Wednesday, May 21, 2008

There's "drunk", and there's "T-Bone drunk"

Everybody knows at least one asshole that is the stinkiest, smelliest, rottenest drunk they know. This blog entry is dedicated to a human being that has exemplified Alcoholic Achievement in the state of Iowa: T-Bone.

Now, the picture here is not actually of T-Bone, but it may as well be. The actual difference between him and the man depicted are a few baths in the last year and about ten points of BAC.

You all might recall T-Bone from the "Candyland Dumpster Blowjob" story. He was the proud recipient of a hummer from a fat ugly slut in broad daylight 10 feet from the sidewalk next to a dumpster. Now that just screams, "CLASSY!"

T-Bone is always easy to pick out of a crowd, he is the guy with yellow glassy eyes that can barely stand, walks real fast then real slow, pisses himself, and tried to fondle your mother. He has that ominous "drunk slant" to him, like his BAC somehow helps him defy gravity no matter how far he leans to one side.

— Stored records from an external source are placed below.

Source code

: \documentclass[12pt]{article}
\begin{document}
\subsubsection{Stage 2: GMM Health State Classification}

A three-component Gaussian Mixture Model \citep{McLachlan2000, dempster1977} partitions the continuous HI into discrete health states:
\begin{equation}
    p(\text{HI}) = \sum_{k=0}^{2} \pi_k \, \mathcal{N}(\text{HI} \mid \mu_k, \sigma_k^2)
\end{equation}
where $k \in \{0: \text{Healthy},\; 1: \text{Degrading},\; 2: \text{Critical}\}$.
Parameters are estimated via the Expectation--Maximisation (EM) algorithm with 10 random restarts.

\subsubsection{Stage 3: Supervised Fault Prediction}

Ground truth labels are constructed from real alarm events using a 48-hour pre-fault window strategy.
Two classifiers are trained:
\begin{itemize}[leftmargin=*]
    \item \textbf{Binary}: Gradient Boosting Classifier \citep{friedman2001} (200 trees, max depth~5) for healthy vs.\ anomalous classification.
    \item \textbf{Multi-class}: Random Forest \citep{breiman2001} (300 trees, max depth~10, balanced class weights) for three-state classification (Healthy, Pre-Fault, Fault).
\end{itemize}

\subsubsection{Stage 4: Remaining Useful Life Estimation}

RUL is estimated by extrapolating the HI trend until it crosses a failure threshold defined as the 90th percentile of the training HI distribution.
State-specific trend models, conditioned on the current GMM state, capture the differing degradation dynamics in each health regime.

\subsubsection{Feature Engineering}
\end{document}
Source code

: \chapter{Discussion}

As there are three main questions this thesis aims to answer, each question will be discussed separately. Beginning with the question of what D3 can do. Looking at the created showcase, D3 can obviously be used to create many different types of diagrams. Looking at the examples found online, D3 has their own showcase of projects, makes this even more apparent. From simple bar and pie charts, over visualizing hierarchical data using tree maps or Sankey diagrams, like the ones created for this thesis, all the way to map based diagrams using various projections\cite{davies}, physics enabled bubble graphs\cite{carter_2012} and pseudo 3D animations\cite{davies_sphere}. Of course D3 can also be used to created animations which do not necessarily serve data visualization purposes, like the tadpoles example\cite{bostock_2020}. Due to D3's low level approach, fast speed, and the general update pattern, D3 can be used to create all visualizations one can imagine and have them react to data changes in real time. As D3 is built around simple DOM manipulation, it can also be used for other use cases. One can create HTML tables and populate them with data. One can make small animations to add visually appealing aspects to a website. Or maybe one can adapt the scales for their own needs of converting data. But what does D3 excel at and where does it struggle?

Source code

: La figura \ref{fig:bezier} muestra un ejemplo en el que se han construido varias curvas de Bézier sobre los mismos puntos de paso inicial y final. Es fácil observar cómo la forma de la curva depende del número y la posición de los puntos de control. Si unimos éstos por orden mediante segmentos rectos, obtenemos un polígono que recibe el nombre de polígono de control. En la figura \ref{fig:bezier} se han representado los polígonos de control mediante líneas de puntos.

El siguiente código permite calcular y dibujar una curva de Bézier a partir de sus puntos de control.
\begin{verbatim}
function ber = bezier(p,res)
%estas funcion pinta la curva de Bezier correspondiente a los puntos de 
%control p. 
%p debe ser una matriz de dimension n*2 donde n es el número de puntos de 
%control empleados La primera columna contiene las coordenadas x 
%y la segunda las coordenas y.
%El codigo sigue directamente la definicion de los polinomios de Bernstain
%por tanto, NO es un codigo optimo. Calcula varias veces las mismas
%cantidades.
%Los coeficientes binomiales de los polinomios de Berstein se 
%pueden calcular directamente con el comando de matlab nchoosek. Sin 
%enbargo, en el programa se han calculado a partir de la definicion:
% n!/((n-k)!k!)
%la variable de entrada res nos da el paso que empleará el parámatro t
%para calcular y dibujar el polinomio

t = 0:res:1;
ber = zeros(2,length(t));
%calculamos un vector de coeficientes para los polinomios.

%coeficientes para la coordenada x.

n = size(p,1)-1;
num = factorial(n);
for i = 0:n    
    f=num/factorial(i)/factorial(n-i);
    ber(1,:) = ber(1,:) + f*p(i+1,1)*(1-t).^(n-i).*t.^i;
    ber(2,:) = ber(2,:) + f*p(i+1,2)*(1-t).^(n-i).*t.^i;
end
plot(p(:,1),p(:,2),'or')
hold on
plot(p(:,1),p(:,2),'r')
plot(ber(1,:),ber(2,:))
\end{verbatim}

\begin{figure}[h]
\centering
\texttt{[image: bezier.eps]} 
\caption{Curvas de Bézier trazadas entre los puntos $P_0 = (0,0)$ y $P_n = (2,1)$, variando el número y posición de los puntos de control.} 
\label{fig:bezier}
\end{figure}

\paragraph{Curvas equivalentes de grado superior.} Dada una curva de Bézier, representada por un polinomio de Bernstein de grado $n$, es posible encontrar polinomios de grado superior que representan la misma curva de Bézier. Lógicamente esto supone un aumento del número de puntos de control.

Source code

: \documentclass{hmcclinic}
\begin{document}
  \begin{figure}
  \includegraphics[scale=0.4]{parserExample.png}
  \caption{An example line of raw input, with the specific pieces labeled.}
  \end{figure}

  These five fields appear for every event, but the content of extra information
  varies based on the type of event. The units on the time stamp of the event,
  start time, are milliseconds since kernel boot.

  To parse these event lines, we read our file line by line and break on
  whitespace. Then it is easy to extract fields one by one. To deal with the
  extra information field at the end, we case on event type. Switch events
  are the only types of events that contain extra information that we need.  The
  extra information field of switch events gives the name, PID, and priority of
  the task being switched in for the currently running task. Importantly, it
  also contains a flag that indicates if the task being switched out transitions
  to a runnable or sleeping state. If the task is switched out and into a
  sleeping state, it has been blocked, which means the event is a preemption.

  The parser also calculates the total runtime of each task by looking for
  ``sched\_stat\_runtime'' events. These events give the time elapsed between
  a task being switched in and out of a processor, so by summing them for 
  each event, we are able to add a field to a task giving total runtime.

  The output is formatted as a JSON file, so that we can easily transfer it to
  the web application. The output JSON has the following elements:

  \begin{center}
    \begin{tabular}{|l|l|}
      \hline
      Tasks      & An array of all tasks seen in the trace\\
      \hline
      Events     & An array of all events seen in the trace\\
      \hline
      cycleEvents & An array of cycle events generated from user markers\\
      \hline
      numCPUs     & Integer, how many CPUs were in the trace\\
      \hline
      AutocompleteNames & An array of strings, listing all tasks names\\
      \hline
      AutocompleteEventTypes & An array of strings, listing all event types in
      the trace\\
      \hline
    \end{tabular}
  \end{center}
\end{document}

On no less than one occasion, T-Bone has done the following:
  • Slept on the floor in the back room of a bar.
  • Passed out on the toilet at the bar.
  • Been arrested for public intox AND indecent exposure simultaneously.
  • Caught by his girlfriend screwing a fat ugly whore with a moustache and forced to walk to his friend's house naked to get clothes after she kicked him out.
  • Has several drinks laying about the bar because he orders one, forgets about it (being so plowed), and orders another one and does the same thing.
The point I just cannot under-state is just how stinking fucking drunk he gets. He has literally had EMTs tell him he should be dead from his current BAC. This guy wakes up drunk like that time you had "the night you can't remember from Mardi Gras/New Year's Eve", and waddles his ass down to the tavern to hit it some more.